Kitabın tanıtım yazısı aşağıda, almak için de buraya: Ben Fountain – Bana Kahraman Olduğum Söylendi
“Billy kahramanlık yapmaya falan çalışmıyordu, hayır. Kahramanlık ona geldi ve şimdi ödü kopuyor, beyin kanserinden korktuğu kadar korkuyor; ya bir daha gelirse?”
2012 National Book Award finalisti
Ulusal Kitap Eleştirmenleri EN İYİ ROMAN ödülü
New York Times, Washingron Post, Amazon, Time, Goodreads ve Kirkus’un “2012 YILININ EN İYİ KİTABI” seçkilerinde.

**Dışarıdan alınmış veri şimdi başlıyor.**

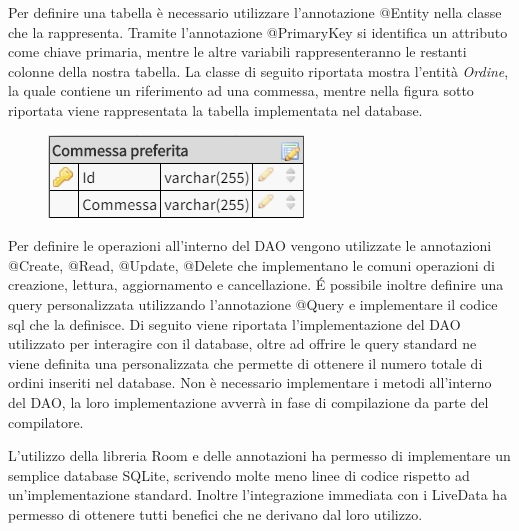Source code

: \documentclass[12pt]{report}
\begin{document}
Per definire una tabella è necessario utilizzare l'annotazione @Entity nella classe che la rappresenta. Tramite l'annotazione @PrimaryKey si identifica un attributo come chiave primaria, mentre le altre variabili rappresenteranno le restanti colonne della nostra tabella.
La classe di seguito riportata mostra l'entità \textit{Ordine}, la quale contiene un riferimento ad una commessa, mentre nella figura sotto riportata viene rappresentata la tabella implementata nel database.
\begin{figure}[h!]
	\centering
	\includegraphics[width=0.3\linewidth]{immagini/db}
	\caption{}
	\label{fig:tabella_commessa}
\end{figure}

Per definire le operazioni all'interno del DAO vengono utilizzate le annotazioni @Create, @Read, @Update, @Delete che implementano le comuni operazioni di creazione, lettura, aggiornamento e cancellazione. É possibile inoltre definire una query personalizzata utilizzando l'annotazione @Query e implementare il codice sql che la definisce. Di seguito viene riportata l'implementazione del DAO utilizzato per interagire con il database, oltre ad offrire le query standard ne viene definita una personalizzata che permette di ottenere il numero totale di ordini inseriti nel database. Non è necessario implementare i metodi all'interno del DAO, la loro implementazione avverrà in fase di compilazione da parte del compilatore.

L'utilizzo della libreria Room e delle annotazioni ha permesso di implementare un semplice database SQLite, scrivendo molte meno linee di codice rispetto ad un'implementazione standard. Inoltre l'integrazione immediata con i LiveData ha permesso di ottenere tutti benefici che ne derivano dal loro utilizzo.
\end{document}
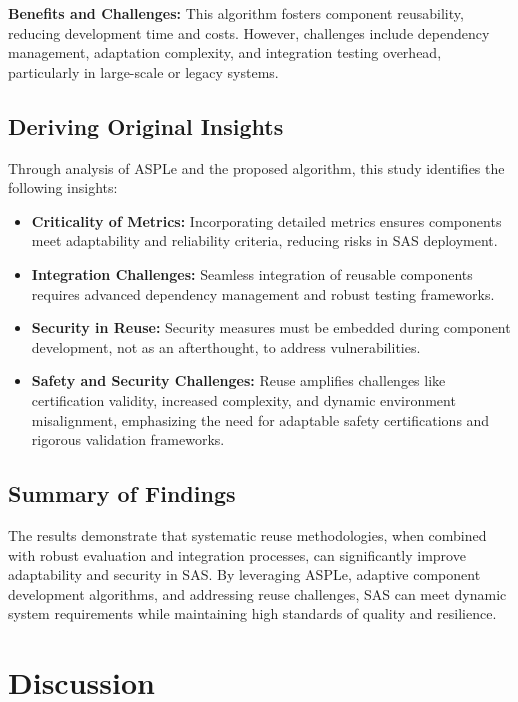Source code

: \documentclass[a4paper,10pt]{article}
\begin{document}
\textbf{Benefits and Challenges:} This algorithm fosters component reusability, reducing development time and costs. However, challenges include dependency management, adaptation complexity, and integration testing overhead, particularly in large-scale or legacy systems.

\subsection{Deriving Original Insights}

Through analysis of ASPLe and the proposed algorithm, this study identifies the following insights:
\begin{itemize}
    \item \textbf{Criticality of Metrics:} Incorporating detailed metrics ensures components meet adaptability and reliability criteria, reducing risks in SAS deployment.
    \item \textbf{Integration Challenges:} Seamless integration of reusable components requires advanced dependency management and robust testing frameworks.
    \item \textbf{Security in Reuse:} Security measures must be embedded during component development, not as an afterthought, to address vulnerabilities.
    \item \textbf{Safety and Security Challenges:} Reuse amplifies challenges like certification validity, increased complexity, and dynamic environment misalignment, emphasizing the need for adaptable safety certifications and rigorous validation frameworks.
\end{itemize}

\subsection{Summary of Findings}

The results demonstrate that systematic reuse methodologies, when combined with robust evaluation and integration processes, can significantly improve adaptability and security in SAS. By leveraging ASPLe, adaptive component development algorithms, and addressing reuse challenges, SAS can meet dynamic system requirements while maintaining high standards of quality and resilience.


\section{Discussion}
\end{document}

Bu kadar iyi bir roman okuduktan sonra şöyle bir sorun beliriyor: Bundan sonra ne okuyacağım? Nick Hornby
“Bu kitap beni darmadağın etti.” Colin Firth
Hepsi üç dakika sürdü. Irak’ta pusuya düşürülen Bravo takımı düşmanı bozguna uğratmayı başardı ve her şey Fox TV kameraları tarafından saniye saniye görüntülendi. Sadece saatler sonra birer Youtube fenomeniydi Billy Lynn ve silah arkadaşları. Uzaktaki savaşın kapılarına gelmesinden korkan -ve bundan korktukları için utanan- büyük ve kudretli Amerikan ulusunun kahramanlarıydı artık onlar. Bu durumda Bush yönetiminin onları yuvalarına geri getirip ülke çapında bir “Zafer Turu”na çıkarmasından doğal ne olabilirdi ki?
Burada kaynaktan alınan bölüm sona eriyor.